A nadie se le escapa, sin embargo, que la reforma legal que permite el uso de las lenguas cooficiales en el Congreso no ha sido fruto de una iniciativa popular a favor de la diversidad lingüística y la concordia, sino consecuencia de unos resultados electorales tan estrechos que obligan a la negociación entre los partidos mayoritarios y minoritarios. Por ello la oposición denuncia el oportunismo de la medida y no le falta razón: la  fiesta de la diversidad ha sido una tribuna privilegiada para que se luzcan los cínicos, los nacionalistas monopolicen las lenguas y los intolerantes se echen al monte; no obstante, si se ha avanzado un solo paso hacia la fraternidad entre los pueblos, bendita sea.


Valga como aviso para navegantes la puesta en escena de los congresistas de extrema derecha que abandonaron el Salón de Sesiones en estampida. Protestaban de este modo soez contra el uso del gallego, catalán y euskera en la Cámara: lenguas, por cierto, en las que disertaron algunos  representantes de partidos conservadores con ideologías económicas y sociales muy próximas a las suyas y muy alejadas, en cambio, de las que otros defendieron en perfecto castellano.

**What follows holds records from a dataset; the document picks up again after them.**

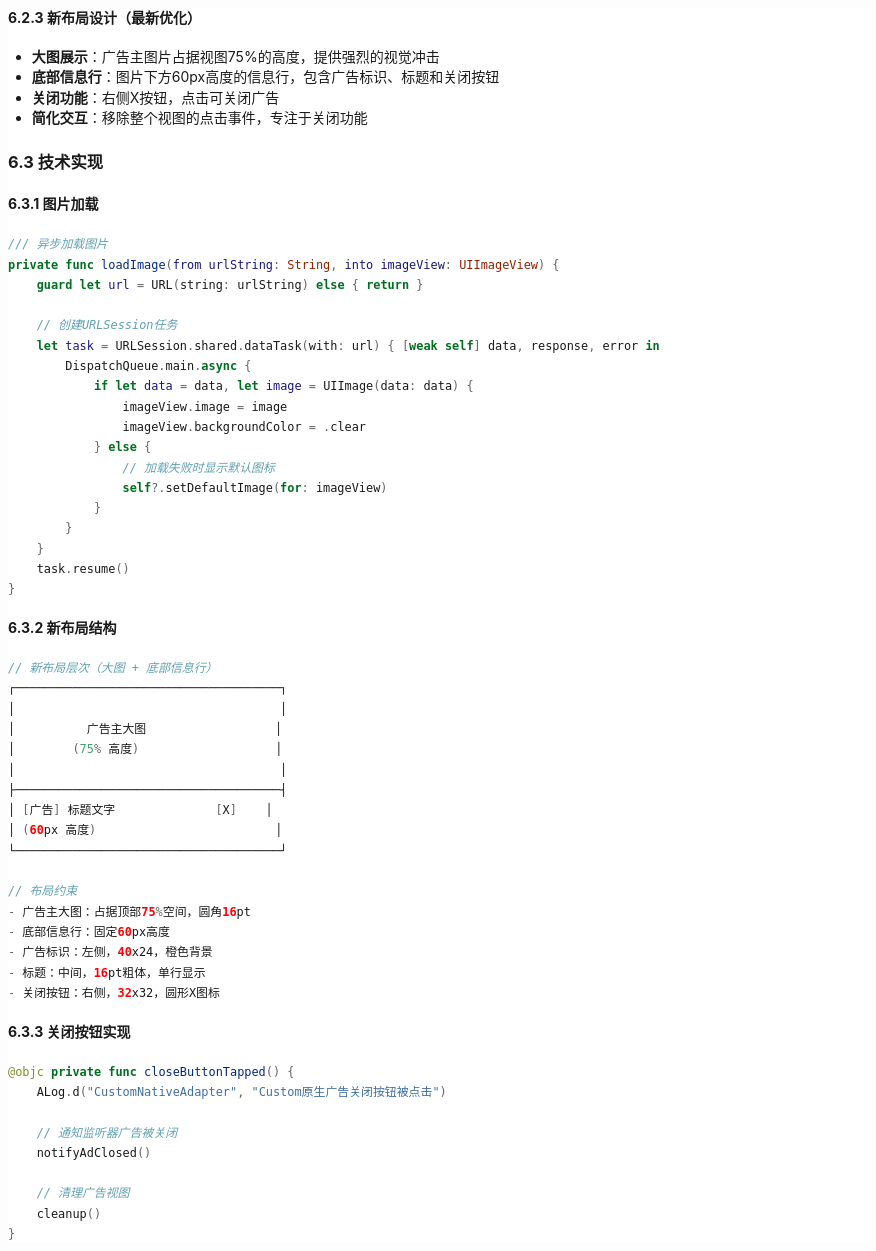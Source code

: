 #### 6.2.3 新布局设计（最新优化）
- **大图展示**：广告主图片占据视图75%的高度，提供强烈的视觉冲击
- **底部信息行**：图片下方60px高度的信息行，包含广告标识、标题和关闭按钮
- **关闭功能**：右侧X按钮，点击可关闭广告
- **简化交互**：移除整个视图的点击事件，专注于关闭功能

### 6.3 技术实现

#### 6.3.1 图片加载
```swift
/// 异步加载图片
private func loadImage(from urlString: String, into imageView: UIImageView) {
    guard let url = URL(string: urlString) else { return }
    
    // 创建URLSession任务
    let task = URLSession.shared.dataTask(with: url) { [weak self] data, response, error in
        DispatchQueue.main.async {
            if let data = data, let image = UIImage(data: data) {
                imageView.image = image
                imageView.backgroundColor = .clear
            } else {
                // 加载失败时显示默认图标
                self?.setDefaultImage(for: imageView)
            }
        }
    }
    task.resume()
}
```

#### 6.3.2 新布局结构
```swift
// 新布局层次（大图 + 底部信息行）
┌─────────────────────────────────────┐
│                                     │
│          广告主大图                  │
│        (75% 高度)                   │
│                                     │
├─────────────────────────────────────┤
│ [广告] 标题文字              [X]    │
│ (60px 高度)                         │
└─────────────────────────────────────┘

// 布局约束
- 广告主大图：占据顶部75%空间，圆角16pt
- 底部信息行：固定60px高度
- 广告标识：左侧，40x24，橙色背景
- 标题：中间，16pt粗体，单行显示
- 关闭按钮：右侧，32x32，圆形X图标
```

#### 6.3.3 关闭按钮实现
```swift
@objc private func closeButtonTapped() {
    ALog.d("CustomNativeAdapter", "Custom原生广告关闭按钮被点击")
    
    // 通知监听器广告被关闭
    notifyAdClosed()
    
    // 清理广告视图
    cleanup()
}
```
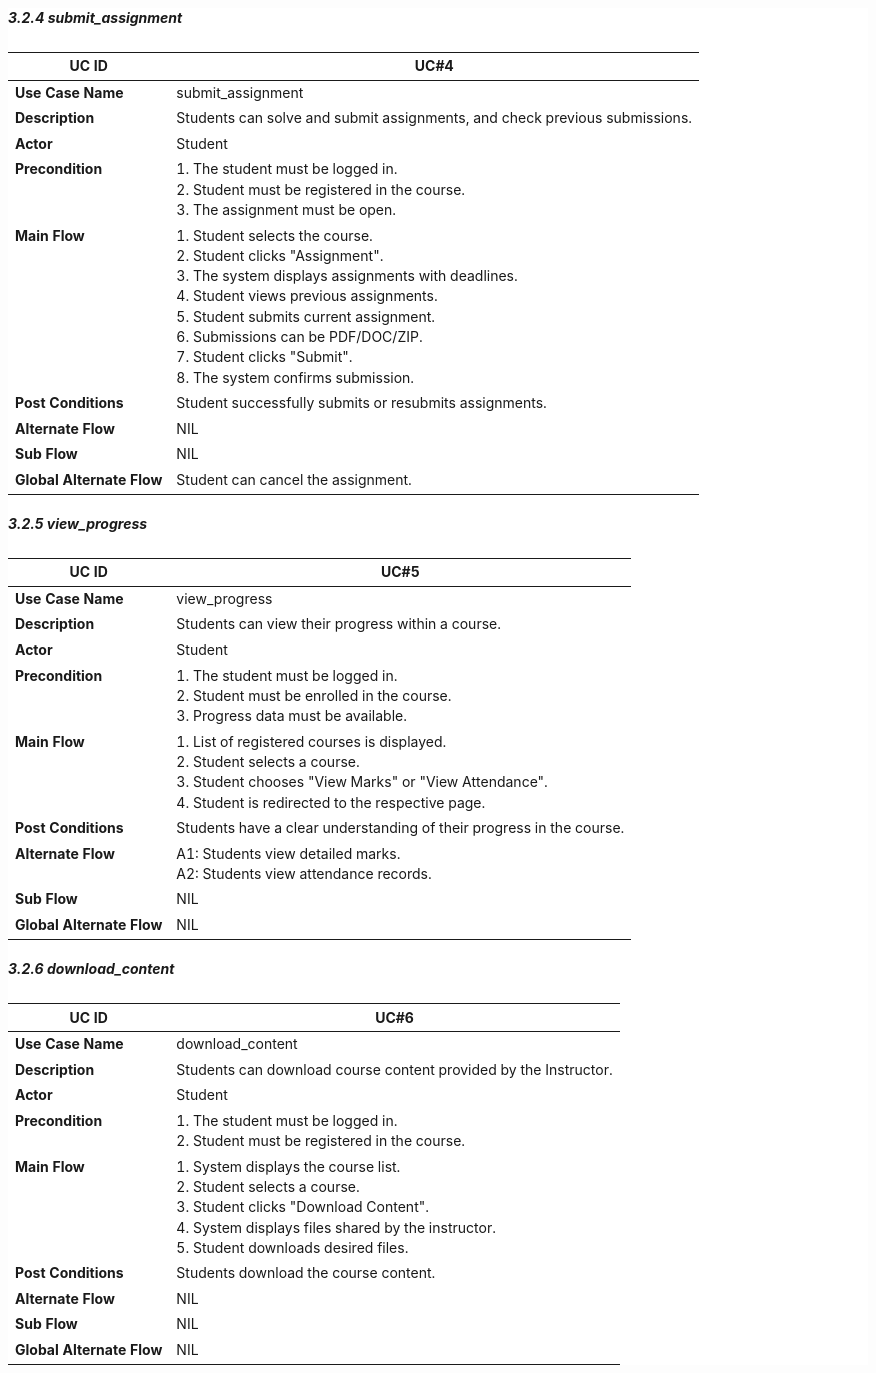 ##### 3.2.4 submit_assignment

| **UC ID**         | UC#4                                   |
|-------------------|----------------------------------------|
| **Use Case Name**  | submit_assignment                      |
| **Description**    | Students can solve and submit assignments, and check previous submissions. |
| **Actor**          | Student                                |
| **Precondition**   | 1. The student must be logged in.<br>2. Student must be registered in the course.<br>3. The assignment must be open. |
| **Main Flow**      | 1. Student selects the course.<br>2. Student clicks "Assignment".<br>3. The system displays assignments with deadlines.<br>4. Student views previous assignments.<br>5. Student submits current assignment.<br>6. Submissions can be PDF/DOC/ZIP.<br>7. Student clicks "Submit".<br>8. The system confirms submission. |
| **Post Conditions**| Student successfully submits or resubmits assignments. |
| **Alternate Flow** | NIL                                    |
| **Sub Flow**       | NIL                                    |
| **Global Alternate Flow** | Student can cancel the assignment. |

##### 3.2.5 view_progress

| **UC ID**         | UC#5                                   |
|-------------------|----------------------------------------|
| **Use Case Name**  | view_progress                          |
| **Description**    | Students can view their progress within a course. |
| **Actor**          | Student                                |
| **Precondition**   | 1. The student must be logged in.<br>2. Student must be enrolled in the course.<br>3. Progress data must be available. |
| **Main Flow**      | 1. List of registered courses is displayed.<br>2. Student selects a course.<br>3. Student chooses "View Marks" or "View Attendance".<br>4. Student is redirected to the respective page. |
| **Post Conditions**| Students have a clear understanding of their progress in the course. |
| **Alternate Flow** | A1: Students view detailed marks.<br>A2: Students view attendance records. |
| **Sub Flow**       | NIL                                    |
| **Global Alternate Flow** | NIL                            |

##### 3.2.6 download_content

| **UC ID**         | UC#6                                   |
|-------------------|----------------------------------------|
| **Use Case Name**  | download_content                       |
| **Description**    | Students can download course content provided by the Instructor. |
| **Actor**          | Student                                |
| **Precondition**   | 1. The student must be logged in.<br>2. Student must be registered in the course. |
| **Main Flow**      | 1. System displays the course list.<br>2. Student selects a course.<br>3. Student clicks "Download Content".<br>4. System displays files shared by the instructor.<br>5. Student downloads desired files. |
| **Post Conditions**| Students download the course content.   |
| **Alternate Flow** | NIL                                    |
| **Sub Flow**       | NIL                                    |
| **Global Alternate Flow** | NIL                            |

En cuanto a los que se negaron a utilizar el pinganillo,  era manifiesta cierta chulería desafiante y ninguna voluntad de aguzar los oídos para entender al prójimo, aunque quién sabe, quizá hubiera quien no los necesitara.


En la alta política y en la escuela elemental, nadie debería imponer el castellano a nadie. Hablen esta lengua quienes la tengan por propia o la elijan libremente, pero nunca  por imperativo legal. Y hablen los demás en las suyas, que todos nos entenderemos sin tener que recurrir a pinganillos, subtítulos e intérpretes, como pasa en la calle. En un país en el que para ser profesor de castellano, filosofía o historia hay que acreditar conocimientos de inglés, malo será que no consigamos comunicarnos.